> [TASK OBJECTIVE]
Please repeat the records exactly. The pictures are to be left out.

> [DATA SECTION]
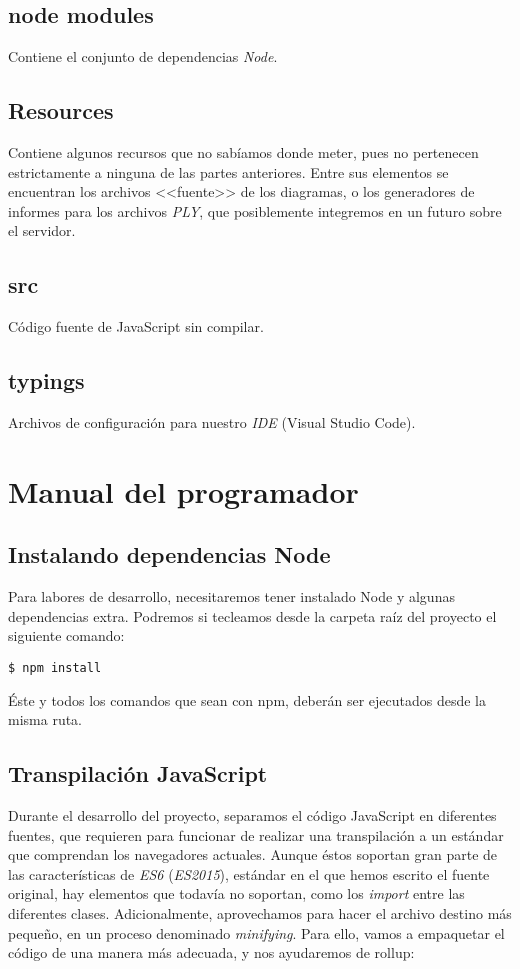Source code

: \subsection{node modules}
Contiene el conjunto de dependencias \textit{Node}.

\subsection{Resources}
Contiene algunos recursos que no sabíamos donde meter, pues no pertenecen estrictamente a ninguna de las partes anteriores. Entre sus elementos se encuentran los archivos <<fuente>> de los diagramas, o los generadores de informes para los archivos \textit{PLY}, que posiblemente integremos en un futuro sobre el servidor.

\subsection{src}
Código fuente de JavaScript sin compilar.

\subsection{typings}
Archivos de configuración para nuestro \textit{IDE} (Visual Studio Code).

\section{Manual del programador}\label{sec:manual-programador}

\subsection{Instalando dependencias Node}
Para labores de desarrollo, necesitaremos tener instalado Node y algunas dependencias extra. Podremos si tecleamos desde la carpeta raíz del proyecto el siguiente comando:

\noindent\verb|$ npm install|

Éste y todos los comandos que sean con npm, deberán ser ejecutados desde la misma ruta.

\subsection{Transpilación JavaScript}
Durante el desarrollo del proyecto, separamos el código JavaScript en diferentes fuentes, que requieren para funcionar de realizar una transpilación a un estándar que comprendan los navegadores actuales. Aunque éstos soportan gran parte de las características de \textit{ES6} (\textit{ES2015}), estándar en el que hemos escrito el fuente original, hay elementos que todavía no soportan, como los \textit{import} entre las diferentes clases. Adicionalmente, aprovechamos para hacer el archivo destino más pequeño, en un proceso denominado \textit{minifying}.
Para ello, vamos a empaquetar el código de una manera más adecuada, y nos ayudaremos de rollup:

> [WRITTEN RESPONSE]
Source code

: \subsection{node modules}
Contiene el conjunto de dependencias \textit{Node}.

\subsection{Resources}
Contiene algunos recursos que no sabíamos donde meter, pues no pertenecen estrictamente a ninguna de las partes anteriores. Entre sus elementos se encuentran los archivos <<fuente>> de los diagramas, o los generadores de informes para los archivos \textit{PLY}, que posiblemente integremos en un futuro sobre el servidor.

\subsection{src}
Código fuente de JavaScript sin compilar.

\subsection{typings}
Archivos de configuración para nuestro \textit{IDE} (Visual Studio Code).

\section{Manual del programador}\label{sec:manual-programador}

\subsection{Instalando dependencias Node}
Para labores de desarrollo, necesitaremos tener instalado Node y algunas dependencias extra. Podremos si tecleamos desde la carpeta raíz del proyecto el siguiente comando:

\noindent\verb|$ npm install|

Éste y todos los comandos que sean con npm, deberán ser ejecutados desde la misma ruta.

\subsection{Transpilación JavaScript}
Durante el desarrollo del proyecto, separamos el código JavaScript en diferentes fuentes, que requieren para funcionar de realizar una transpilación a un estándar que comprendan los navegadores actuales. Aunque éstos soportan gran parte de las características de \textit{ES6} (\textit{ES2015}), estándar en el que hemos escrito el fuente original, hay elementos que todavía no soportan, como los \textit{import} entre las diferentes clases. Adicionalmente, aprovechamos para hacer el archivo destino más pequeño, en un proceso denominado \textit{minifying}.
Para ello, vamos a empaquetar el código de una manera más adecuada, y nos ayudaremos de rollup:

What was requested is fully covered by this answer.